Data for processing:
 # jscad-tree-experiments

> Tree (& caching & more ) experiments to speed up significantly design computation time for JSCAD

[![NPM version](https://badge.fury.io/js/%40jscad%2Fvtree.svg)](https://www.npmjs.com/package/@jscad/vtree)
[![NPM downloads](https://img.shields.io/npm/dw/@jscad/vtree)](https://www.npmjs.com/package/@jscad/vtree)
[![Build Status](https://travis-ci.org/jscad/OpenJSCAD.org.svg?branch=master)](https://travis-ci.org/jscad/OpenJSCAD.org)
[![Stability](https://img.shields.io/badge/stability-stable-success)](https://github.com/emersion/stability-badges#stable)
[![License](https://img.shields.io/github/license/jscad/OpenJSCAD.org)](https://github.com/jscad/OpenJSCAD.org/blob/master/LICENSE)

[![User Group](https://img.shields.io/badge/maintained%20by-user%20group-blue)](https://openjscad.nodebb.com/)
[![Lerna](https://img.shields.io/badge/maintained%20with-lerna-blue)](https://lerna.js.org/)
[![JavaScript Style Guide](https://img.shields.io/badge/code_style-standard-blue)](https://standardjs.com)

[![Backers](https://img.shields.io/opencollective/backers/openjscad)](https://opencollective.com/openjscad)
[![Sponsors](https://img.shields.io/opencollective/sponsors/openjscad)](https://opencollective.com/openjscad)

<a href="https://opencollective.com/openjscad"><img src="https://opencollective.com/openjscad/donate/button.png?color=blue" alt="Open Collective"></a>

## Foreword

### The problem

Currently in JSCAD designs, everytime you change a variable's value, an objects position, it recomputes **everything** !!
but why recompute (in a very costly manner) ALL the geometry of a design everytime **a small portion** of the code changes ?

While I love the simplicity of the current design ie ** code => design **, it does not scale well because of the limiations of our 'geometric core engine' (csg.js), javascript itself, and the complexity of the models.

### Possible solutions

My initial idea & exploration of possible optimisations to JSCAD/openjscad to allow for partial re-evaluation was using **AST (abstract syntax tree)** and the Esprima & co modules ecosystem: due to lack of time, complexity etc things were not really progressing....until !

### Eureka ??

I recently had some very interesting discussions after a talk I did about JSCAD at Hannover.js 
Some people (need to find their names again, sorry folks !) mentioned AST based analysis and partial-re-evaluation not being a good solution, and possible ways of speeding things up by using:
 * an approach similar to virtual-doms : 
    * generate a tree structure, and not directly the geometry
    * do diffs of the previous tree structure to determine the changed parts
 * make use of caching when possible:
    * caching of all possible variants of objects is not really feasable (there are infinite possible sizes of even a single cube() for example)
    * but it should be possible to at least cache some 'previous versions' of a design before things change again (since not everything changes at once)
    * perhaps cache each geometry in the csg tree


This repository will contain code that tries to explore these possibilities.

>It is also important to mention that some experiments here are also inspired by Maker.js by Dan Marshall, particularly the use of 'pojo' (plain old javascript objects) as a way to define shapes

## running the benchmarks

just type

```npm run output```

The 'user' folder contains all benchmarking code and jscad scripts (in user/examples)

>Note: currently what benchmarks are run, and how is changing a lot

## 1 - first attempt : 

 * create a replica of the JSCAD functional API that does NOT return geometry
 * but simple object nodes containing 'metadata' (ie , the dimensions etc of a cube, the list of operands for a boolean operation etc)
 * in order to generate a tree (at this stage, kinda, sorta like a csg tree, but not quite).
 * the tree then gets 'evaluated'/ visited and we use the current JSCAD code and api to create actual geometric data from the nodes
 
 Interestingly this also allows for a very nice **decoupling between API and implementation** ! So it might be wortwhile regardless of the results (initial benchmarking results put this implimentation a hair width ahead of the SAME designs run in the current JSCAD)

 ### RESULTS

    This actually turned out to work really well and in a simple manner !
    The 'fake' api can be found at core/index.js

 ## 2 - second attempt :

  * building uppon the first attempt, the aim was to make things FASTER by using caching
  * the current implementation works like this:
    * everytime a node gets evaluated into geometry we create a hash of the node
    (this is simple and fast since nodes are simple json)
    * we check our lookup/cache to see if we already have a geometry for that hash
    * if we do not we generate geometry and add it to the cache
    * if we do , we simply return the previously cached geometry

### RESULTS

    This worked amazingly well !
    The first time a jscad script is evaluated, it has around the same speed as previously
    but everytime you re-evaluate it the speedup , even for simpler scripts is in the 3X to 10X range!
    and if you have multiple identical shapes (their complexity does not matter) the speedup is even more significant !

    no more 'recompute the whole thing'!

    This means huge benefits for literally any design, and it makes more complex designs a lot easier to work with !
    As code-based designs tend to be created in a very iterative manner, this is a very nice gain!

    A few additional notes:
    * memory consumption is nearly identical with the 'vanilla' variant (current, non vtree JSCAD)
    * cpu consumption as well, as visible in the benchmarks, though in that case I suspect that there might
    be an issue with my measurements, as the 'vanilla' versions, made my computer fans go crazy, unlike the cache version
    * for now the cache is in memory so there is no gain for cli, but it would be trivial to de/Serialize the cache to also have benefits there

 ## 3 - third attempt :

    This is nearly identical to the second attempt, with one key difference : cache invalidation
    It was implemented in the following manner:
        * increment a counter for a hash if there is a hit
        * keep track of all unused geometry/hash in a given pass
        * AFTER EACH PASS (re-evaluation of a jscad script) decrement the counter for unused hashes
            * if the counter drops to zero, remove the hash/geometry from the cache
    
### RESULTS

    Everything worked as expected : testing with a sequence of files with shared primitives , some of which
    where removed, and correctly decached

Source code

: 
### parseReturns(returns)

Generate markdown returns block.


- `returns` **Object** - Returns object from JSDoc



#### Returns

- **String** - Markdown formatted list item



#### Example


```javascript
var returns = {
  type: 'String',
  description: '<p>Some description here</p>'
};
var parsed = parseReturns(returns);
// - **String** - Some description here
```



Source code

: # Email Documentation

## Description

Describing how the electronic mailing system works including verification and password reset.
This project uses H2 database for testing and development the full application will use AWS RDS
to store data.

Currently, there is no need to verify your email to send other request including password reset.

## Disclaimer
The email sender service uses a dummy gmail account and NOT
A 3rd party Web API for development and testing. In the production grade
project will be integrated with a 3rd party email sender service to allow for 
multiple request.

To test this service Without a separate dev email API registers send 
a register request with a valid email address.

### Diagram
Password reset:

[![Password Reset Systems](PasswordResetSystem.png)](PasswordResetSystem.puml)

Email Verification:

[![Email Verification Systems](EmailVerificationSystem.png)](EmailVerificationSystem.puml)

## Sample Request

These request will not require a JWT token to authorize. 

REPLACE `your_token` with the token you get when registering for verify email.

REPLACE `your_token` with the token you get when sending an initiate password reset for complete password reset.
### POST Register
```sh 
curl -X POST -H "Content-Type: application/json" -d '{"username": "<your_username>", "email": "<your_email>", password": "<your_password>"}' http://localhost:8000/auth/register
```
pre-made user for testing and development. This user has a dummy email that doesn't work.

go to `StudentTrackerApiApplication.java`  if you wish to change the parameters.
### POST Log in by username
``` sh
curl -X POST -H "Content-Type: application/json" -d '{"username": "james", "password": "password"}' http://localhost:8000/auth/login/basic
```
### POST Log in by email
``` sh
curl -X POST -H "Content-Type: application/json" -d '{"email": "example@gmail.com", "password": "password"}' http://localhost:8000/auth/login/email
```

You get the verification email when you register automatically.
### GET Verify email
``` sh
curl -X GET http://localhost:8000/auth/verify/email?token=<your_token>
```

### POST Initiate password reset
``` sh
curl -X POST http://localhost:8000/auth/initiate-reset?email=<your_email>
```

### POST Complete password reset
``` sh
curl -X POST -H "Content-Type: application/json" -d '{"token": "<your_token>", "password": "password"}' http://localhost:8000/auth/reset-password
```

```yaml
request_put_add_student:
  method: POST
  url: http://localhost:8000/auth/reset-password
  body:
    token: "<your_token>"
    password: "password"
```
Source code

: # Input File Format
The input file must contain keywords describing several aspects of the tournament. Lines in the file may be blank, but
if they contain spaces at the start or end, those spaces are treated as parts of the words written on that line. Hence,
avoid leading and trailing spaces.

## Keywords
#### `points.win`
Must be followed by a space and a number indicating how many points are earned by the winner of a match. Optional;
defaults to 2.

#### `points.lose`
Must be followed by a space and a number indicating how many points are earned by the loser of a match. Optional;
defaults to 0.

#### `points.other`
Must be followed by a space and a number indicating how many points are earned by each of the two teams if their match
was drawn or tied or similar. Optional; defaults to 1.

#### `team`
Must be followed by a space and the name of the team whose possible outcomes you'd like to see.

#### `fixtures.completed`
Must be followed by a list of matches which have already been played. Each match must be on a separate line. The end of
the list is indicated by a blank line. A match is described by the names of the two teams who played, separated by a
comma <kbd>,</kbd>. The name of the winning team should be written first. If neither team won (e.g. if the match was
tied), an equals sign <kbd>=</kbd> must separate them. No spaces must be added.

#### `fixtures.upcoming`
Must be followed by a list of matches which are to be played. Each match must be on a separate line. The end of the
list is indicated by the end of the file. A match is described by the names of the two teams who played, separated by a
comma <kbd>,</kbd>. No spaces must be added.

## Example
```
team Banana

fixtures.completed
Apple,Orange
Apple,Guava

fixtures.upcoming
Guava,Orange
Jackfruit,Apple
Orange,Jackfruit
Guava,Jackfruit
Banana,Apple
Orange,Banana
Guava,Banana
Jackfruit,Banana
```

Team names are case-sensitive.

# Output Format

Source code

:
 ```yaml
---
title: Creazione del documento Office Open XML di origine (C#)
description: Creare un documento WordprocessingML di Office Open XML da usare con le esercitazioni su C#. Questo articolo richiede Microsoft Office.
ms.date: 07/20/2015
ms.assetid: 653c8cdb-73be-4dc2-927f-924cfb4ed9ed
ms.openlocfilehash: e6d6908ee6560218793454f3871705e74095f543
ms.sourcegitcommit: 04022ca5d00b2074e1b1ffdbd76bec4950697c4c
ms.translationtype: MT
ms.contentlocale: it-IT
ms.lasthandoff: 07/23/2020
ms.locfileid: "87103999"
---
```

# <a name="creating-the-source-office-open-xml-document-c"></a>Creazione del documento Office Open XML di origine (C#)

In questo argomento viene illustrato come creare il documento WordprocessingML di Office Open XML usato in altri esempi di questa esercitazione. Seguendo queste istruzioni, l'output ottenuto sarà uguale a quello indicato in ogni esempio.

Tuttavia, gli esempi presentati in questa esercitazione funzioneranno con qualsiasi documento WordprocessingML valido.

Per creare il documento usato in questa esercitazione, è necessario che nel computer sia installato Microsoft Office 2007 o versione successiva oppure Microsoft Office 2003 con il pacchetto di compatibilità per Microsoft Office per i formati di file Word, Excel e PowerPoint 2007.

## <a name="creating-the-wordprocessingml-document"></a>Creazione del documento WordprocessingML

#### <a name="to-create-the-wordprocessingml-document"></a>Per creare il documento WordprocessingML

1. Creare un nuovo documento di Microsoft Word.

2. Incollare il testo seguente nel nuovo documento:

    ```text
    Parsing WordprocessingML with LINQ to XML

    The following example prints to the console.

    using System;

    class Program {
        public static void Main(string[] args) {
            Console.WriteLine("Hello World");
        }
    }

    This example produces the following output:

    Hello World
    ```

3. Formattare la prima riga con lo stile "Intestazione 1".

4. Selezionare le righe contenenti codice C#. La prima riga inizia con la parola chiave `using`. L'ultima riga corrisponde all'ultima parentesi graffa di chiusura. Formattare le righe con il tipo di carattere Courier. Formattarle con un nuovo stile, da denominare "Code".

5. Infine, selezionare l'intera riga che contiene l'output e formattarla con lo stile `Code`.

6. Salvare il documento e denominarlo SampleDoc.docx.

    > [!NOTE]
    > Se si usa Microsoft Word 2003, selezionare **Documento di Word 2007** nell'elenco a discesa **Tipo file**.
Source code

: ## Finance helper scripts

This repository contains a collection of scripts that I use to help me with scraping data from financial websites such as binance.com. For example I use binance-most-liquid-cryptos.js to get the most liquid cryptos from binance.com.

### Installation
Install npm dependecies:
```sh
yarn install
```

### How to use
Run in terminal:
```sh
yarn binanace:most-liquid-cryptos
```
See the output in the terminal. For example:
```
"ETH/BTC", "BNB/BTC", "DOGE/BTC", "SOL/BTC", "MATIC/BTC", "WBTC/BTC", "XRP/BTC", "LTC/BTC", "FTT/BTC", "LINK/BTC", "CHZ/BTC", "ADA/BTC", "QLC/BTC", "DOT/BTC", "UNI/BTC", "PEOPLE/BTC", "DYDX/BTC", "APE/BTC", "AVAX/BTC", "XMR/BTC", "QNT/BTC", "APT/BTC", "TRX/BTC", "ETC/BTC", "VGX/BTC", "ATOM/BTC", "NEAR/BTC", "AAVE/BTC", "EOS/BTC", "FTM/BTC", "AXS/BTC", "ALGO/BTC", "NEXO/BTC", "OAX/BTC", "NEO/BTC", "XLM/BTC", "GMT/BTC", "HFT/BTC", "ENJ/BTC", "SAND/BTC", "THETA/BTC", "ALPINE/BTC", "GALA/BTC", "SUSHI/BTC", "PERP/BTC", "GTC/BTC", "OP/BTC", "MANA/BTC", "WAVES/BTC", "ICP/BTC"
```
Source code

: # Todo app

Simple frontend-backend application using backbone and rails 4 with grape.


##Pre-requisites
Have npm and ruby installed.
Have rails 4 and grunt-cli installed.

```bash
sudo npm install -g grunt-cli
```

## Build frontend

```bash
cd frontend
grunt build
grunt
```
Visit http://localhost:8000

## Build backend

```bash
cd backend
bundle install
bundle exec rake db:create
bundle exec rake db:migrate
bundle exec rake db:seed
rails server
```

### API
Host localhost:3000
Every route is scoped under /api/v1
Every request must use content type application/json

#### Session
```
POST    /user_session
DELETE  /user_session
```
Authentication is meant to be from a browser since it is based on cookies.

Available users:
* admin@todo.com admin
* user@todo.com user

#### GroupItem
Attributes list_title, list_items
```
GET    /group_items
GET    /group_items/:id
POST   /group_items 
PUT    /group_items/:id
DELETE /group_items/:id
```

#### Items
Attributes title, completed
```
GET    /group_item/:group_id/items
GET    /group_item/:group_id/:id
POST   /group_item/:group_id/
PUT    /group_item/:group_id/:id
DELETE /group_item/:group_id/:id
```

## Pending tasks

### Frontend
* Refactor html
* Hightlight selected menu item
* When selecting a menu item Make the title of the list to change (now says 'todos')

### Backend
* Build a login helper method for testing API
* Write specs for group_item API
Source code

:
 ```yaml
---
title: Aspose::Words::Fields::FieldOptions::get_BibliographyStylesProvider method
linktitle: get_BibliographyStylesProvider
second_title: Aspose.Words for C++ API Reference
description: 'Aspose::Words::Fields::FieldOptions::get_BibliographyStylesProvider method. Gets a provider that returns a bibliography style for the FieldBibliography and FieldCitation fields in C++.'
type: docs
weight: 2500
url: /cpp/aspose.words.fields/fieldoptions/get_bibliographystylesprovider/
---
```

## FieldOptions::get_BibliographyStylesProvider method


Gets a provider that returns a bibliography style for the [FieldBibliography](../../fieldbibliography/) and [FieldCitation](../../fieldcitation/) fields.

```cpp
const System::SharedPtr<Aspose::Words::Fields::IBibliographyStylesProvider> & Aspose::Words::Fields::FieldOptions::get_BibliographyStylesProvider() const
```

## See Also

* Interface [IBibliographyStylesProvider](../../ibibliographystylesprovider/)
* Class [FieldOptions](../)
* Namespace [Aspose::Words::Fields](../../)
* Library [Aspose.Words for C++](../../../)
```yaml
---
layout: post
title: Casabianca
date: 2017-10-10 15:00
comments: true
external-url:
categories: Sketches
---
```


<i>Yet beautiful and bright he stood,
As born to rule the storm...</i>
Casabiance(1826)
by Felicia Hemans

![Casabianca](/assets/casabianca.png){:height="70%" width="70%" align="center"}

What is required:
When a line of the data holds the string "project", pick it out and copy it.

Answer space:
This project uses H2 database for testing and development the full application will use AWS RDS
project will be integrated with a 3rd party email sender service to allow for 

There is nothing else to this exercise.